> _The task_
Look for "cite" in the listing below. Gather each line that contains it.

***** Source data

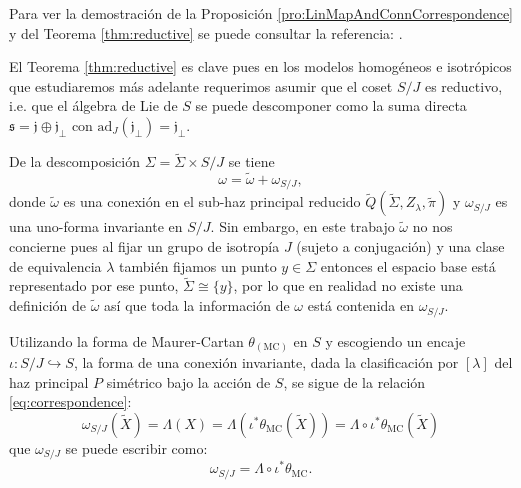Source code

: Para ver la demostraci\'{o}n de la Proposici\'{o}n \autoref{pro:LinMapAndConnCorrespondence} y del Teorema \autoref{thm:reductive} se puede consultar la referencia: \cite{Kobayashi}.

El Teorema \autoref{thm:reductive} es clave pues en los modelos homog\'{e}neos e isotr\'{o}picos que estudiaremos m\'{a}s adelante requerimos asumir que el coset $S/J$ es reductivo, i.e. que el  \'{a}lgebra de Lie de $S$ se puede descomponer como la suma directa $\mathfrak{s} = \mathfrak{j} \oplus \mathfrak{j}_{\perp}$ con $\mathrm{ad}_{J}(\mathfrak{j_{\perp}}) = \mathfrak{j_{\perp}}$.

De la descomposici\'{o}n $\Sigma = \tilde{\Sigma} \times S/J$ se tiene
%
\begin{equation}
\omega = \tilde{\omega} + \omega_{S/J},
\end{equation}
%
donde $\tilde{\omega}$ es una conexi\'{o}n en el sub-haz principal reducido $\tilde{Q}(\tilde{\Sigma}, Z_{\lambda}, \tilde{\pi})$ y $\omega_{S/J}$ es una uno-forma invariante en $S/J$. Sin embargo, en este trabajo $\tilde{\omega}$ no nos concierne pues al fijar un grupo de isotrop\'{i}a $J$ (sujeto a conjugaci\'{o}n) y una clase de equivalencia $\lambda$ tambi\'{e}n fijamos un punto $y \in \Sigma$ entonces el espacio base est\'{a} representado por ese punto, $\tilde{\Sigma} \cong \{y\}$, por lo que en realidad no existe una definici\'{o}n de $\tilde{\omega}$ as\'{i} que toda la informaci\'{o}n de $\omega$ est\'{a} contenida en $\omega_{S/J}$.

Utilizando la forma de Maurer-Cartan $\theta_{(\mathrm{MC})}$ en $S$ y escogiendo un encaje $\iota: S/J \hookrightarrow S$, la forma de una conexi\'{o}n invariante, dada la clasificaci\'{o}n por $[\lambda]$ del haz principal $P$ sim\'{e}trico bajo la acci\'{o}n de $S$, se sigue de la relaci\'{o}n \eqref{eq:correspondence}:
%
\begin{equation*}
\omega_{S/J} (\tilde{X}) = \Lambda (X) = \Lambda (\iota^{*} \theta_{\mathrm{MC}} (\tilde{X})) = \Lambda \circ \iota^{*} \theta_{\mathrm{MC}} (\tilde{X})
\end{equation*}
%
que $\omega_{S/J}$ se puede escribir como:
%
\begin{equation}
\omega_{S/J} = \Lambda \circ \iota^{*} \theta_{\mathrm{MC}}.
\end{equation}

**********
***** Source data

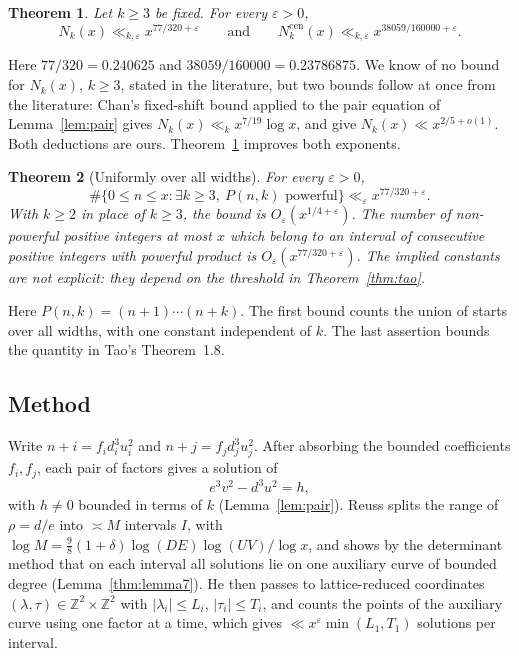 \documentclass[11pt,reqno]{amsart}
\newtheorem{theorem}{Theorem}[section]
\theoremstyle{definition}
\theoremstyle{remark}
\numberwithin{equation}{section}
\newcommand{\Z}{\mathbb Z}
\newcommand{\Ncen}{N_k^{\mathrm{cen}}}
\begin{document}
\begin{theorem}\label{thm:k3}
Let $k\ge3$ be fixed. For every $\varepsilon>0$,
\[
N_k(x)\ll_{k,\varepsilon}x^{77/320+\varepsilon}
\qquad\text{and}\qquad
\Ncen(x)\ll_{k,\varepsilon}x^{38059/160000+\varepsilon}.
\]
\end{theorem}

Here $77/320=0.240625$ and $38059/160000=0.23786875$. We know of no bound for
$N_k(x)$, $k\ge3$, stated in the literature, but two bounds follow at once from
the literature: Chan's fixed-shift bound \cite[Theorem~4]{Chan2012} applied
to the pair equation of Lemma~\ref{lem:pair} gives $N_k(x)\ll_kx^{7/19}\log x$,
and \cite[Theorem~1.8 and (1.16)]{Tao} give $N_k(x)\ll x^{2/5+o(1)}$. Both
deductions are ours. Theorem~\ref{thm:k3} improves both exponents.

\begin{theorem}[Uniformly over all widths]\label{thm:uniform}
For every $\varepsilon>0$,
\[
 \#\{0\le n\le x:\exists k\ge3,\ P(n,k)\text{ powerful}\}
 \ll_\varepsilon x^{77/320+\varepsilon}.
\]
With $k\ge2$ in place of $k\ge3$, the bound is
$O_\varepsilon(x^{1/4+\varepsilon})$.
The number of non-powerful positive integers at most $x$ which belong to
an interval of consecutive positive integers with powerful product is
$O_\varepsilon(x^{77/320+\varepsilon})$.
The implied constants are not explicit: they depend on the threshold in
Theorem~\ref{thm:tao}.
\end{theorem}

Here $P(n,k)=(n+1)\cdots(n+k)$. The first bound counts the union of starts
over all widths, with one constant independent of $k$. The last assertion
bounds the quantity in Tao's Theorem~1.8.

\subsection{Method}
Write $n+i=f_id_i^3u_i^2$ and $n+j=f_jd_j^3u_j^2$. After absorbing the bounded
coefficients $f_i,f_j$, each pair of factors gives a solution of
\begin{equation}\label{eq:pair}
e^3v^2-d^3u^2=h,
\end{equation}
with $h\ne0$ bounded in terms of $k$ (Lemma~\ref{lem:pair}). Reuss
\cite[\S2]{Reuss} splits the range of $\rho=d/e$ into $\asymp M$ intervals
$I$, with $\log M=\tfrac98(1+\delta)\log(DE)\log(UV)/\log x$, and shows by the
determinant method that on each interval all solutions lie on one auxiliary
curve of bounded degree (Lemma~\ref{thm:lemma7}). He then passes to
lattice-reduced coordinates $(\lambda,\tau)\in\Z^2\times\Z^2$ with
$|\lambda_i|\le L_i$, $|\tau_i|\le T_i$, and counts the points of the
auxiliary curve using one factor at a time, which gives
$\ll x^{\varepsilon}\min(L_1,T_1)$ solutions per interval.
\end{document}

**********

> _Solution below_
: Para ver la demostraci\'{o}n de la Proposici\'{o}n \autoref{pro:LinMapAndConnCorrespondence} y del Teorema \autoref{thm:reductive} se puede consultar la referencia: \cite{Kobayashi}.
the literature: Chan's fixed-shift bound \cite[Theorem~4]{Chan2012} applied
and \cite[Theorem~1.8 and (1.16)]{Tao} give $N_k(x)\ll x^{2/5+o(1)}$. Both
\cite[\S2]{Reuss} splits the range of $\rho=d/e$ into $\asymp M$ intervals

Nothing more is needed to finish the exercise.